* Task instructions: Return the entries verbatim and drop every picture.

Rendered images with source text:
+ + + + + + +

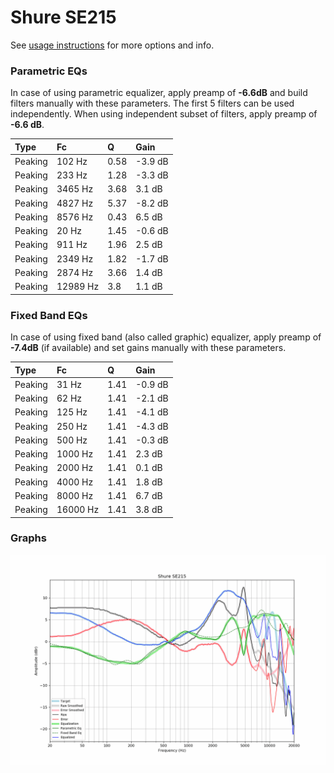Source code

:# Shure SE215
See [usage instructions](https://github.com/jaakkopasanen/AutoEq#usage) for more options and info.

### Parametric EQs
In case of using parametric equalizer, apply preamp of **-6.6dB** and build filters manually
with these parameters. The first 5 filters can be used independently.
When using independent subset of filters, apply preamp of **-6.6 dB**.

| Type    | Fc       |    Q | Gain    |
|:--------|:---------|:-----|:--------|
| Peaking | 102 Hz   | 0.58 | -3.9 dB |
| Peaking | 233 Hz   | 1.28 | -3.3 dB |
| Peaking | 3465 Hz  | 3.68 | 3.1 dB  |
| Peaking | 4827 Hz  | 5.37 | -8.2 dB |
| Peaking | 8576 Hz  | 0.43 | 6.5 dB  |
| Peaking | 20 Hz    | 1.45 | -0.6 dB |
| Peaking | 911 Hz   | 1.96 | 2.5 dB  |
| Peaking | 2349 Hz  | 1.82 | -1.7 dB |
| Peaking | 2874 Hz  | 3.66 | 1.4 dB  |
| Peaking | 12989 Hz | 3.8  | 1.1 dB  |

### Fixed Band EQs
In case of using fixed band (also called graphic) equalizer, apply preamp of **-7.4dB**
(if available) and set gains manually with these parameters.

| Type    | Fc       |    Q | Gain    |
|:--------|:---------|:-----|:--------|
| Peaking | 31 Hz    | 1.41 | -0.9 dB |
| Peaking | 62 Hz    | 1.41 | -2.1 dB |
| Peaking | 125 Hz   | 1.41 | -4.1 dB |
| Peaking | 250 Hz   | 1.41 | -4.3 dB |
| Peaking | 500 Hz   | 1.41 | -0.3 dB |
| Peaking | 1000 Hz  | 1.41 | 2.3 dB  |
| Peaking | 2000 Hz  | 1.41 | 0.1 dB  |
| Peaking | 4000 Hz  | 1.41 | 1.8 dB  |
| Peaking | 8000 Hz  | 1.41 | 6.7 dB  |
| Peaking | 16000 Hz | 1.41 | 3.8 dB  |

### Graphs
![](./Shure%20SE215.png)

+ + + + + + +

* Your solution:
Source code

:# Shure SE215
See [usage instructions](https://github.com/jaakkopasanen/AutoEq#usage) for more options and info.

### Parametric EQs
In case of using parametric equalizer, apply preamp of **-6.6dB** and build filters manually
with these parameters. The first 5 filters can be used independently.
When using independent subset of filters, apply preamp of **-6.6 dB**.

| Type    | Fc       |    Q | Gain    |
|:--------|:---------|:-----|:--------|
| Peaking | 102 Hz   | 0.58 | -3.9 dB |
| Peaking | 233 Hz   | 1.28 | -3.3 dB |
| Peaking | 3465 Hz  | 3.68 | 3.1 dB  |
| Peaking | 4827 Hz  | 5.37 | -8.2 dB |
| Peaking | 8576 Hz  | 0.43 | 6.5 dB  |
| Peaking | 20 Hz    | 1.45 | -0.6 dB |
| Peaking | 911 Hz   | 1.96 | 2.5 dB  |
| Peaking | 2349 Hz  | 1.82 | -1.7 dB |
| Peaking | 2874 Hz  | 3.66 | 1.4 dB  |
| Peaking | 12989 Hz | 3.8  | 1.1 dB  |

### Fixed Band EQs
In case of using fixed band (also called graphic) equalizer, apply preamp of **-7.4dB**
(if available) and set gains manually with these parameters.

| Type    | Fc       |    Q | Gain    |
|:--------|:---------|:-----|:--------|
| Peaking | 31 Hz    | 1.41 | -0.9 dB |
| Peaking | 62 Hz    | 1.41 | -2.1 dB |
| Peaking | 125 Hz   | 1.41 | -4.1 dB |
| Peaking | 250 Hz   | 1.41 | -4.3 dB |
| Peaking | 500 Hz   | 1.41 | -0.3 dB |
| Peaking | 1000 Hz  | 1.41 | 2.3 dB  |
| Peaking | 2000 Hz  | 1.41 | 0.1 dB  |
| Peaking | 4000 Hz  | 1.41 | 1.8 dB  |
| Peaking | 8000 Hz  | 1.41 | 6.7 dB  |
| Peaking | 16000 Hz | 1.41 | 3.8 dB  |

### Graphs
![](./Shure%20SE215.png)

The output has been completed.